> [What the task asks]: Below is a listing. Quote from it, exactly, the lines from the one containing "<div>      <a href='modules_Data.md'>DAO/Services/Entities" down to the one containing "<div>      <a href='modules_T5Rights.md'>T5", both ends included, and nothing else.

> [Information shown]:
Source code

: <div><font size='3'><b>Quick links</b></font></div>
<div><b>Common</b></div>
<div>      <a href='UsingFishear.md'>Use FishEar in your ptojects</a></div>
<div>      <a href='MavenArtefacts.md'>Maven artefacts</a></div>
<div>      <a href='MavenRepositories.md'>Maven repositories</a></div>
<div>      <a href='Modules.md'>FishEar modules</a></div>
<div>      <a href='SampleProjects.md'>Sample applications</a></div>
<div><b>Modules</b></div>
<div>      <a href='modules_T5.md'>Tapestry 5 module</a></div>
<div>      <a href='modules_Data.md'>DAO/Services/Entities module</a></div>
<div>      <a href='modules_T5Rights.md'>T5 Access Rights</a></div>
* * *
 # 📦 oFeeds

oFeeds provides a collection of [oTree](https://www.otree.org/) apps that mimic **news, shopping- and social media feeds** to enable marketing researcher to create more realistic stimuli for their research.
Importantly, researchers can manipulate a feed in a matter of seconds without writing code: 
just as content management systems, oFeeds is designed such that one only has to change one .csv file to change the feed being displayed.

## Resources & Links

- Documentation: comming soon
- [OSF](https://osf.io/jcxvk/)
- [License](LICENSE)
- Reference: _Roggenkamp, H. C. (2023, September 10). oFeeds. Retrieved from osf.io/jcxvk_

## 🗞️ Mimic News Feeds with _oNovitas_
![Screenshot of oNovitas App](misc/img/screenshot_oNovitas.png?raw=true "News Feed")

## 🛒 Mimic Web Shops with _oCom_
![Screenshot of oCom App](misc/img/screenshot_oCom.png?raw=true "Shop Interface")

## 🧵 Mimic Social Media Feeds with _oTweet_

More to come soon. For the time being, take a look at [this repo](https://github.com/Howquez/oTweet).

> [Output for this exercise]:
<div>      <a href='modules_Data.md'>DAO/Services/Entities module</a></div>
<div>      <a href='modules_T5Rights.md'>T5 Access Rights</a></div>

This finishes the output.